> TASK PROMPT
Pick out each line below containing "true".

> INFORMATION SUPPLIED
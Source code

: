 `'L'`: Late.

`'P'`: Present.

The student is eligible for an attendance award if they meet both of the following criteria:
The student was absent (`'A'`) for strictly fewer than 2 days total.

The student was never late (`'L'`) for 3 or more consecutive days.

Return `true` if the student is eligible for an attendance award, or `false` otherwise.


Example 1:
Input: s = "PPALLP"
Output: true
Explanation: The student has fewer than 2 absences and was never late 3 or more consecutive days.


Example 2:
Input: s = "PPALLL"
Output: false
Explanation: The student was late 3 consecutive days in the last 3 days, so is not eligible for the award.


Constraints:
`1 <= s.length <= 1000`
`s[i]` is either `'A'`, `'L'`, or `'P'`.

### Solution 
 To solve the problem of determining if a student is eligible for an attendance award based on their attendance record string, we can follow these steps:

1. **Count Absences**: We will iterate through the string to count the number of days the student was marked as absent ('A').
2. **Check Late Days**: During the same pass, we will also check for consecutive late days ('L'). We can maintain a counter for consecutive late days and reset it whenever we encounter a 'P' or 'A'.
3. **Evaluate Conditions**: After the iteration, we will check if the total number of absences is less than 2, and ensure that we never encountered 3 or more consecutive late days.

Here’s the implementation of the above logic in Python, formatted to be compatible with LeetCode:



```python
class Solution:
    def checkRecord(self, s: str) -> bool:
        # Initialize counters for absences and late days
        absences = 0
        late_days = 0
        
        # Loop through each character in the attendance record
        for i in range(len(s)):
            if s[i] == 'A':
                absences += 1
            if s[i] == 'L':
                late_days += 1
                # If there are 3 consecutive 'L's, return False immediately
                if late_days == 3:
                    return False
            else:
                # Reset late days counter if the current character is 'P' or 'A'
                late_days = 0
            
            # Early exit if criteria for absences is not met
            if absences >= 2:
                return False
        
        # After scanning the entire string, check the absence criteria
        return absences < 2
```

> RESULT FOR THIS TASK
Return `true` if the student is eligible for an attendance award, or `false` otherwise.
Output: true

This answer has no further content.